# Task directions
Filter the listing below down to the lines with the word "Python" and copy those.

# Entries provided

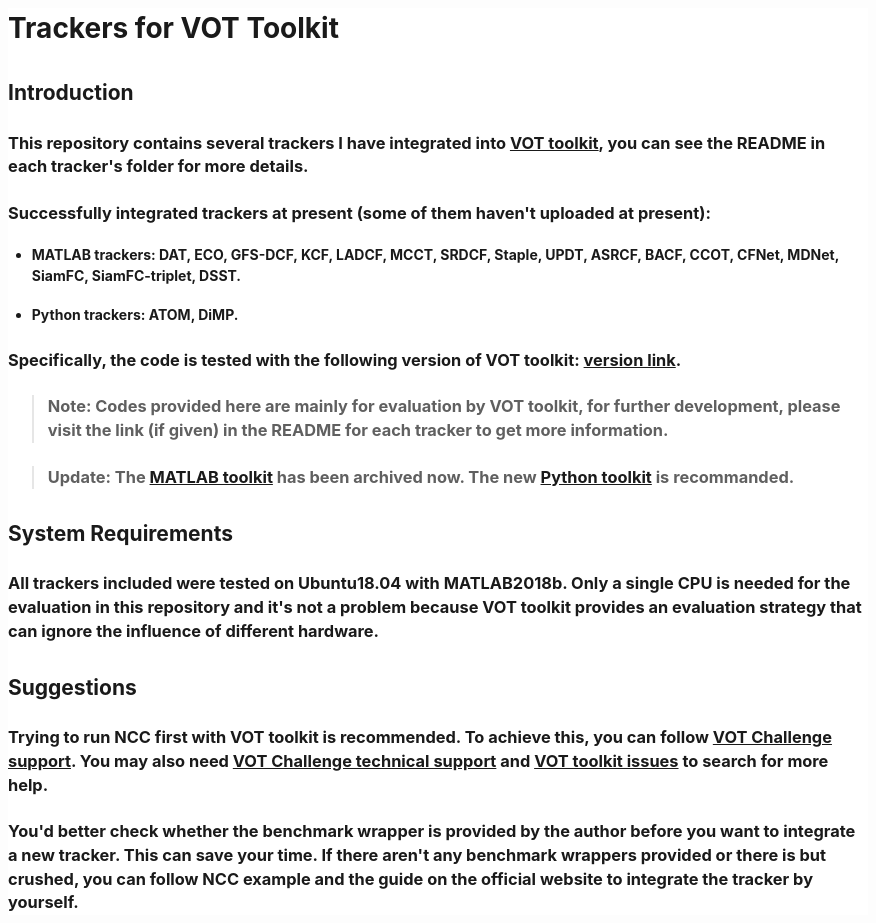 # Trackers for VOT Toolkit

## Introduction

### This repository contains several trackers I have integrated into [VOT toolkit](https://github.com/votchallenge/vot-toolkit), you can see the README in each tracker's folder for more details.

### Successfully integrated trackers at present (some of them haven't uploaded at present):

- #### MATLAB trackers: DAT, ECO, GFS-DCF, KCF, LADCF, MCCT, SRDCF, Staple, UPDT, ASRCF, BACF, CCOT, CFNet, MDNet, SiamFC, SiamFC-triplet, DSST.

- #### Python trackers: ATOM, DiMP.

### Specifically, the code is tested with the following version of VOT toolkit: [version link](https://github.com/votchallenge/vot-toolkit/tree/c53fa23ba1fe59181af63fff783ab243ffeeff4b).

> ### Note: Codes provided here are mainly for evaluation by VOT toolkit, for further development, please visit the link (if given) in the README for each tracker to get more information.

> ### Update: The [MATLAB toolkit](https://github.com/votchallenge/toolkit-legacy) has been archived now. The new [Python toolkit](https://github.com/votchallenge/toolkit) is recommanded.

## System Requirements

### All trackers included were tested on Ubuntu18.04 with MATLAB2018b. Only a single CPU is needed for the evaluation in this repository and it's not a problem because VOT toolkit provides an evaluation strategy that can ignore the influence of different hardware.

## Suggestions

### Trying to run NCC first with VOT toolkit is recommended. To achieve this, you can follow  [VOT Challenge support](http://www.votchallenge.net/howto/). You may also need  [VOT Challenge technical support](https://groups.google.com/forum/?hl=en#!forum/votchallenge-help) and [VOT toolkit issues](https://github.com/votchallenge/vot-toolkit/issues?utf8=%E2%9C%93&q=https://github.com/votchallenge/vot-toolkit/issues?utf8=✓&q=) to search for more help.

### You'd better check whether the benchmark wrapper is provided by the author before you want to integrate a new tracker. This can save your time. If there aren't any benchmark wrappers provided or there is but crushed, you can follow NCC example and the guide on the official website to integrate the tracker by yourself.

# Result of the exercise
- #### Python trackers: ATOM, DiMP.
> ### Update: The [MATLAB toolkit](https://github.com/votchallenge/toolkit-legacy) has been archived now. The new [Python toolkit](https://github.com/votchallenge/toolkit) is recommanded.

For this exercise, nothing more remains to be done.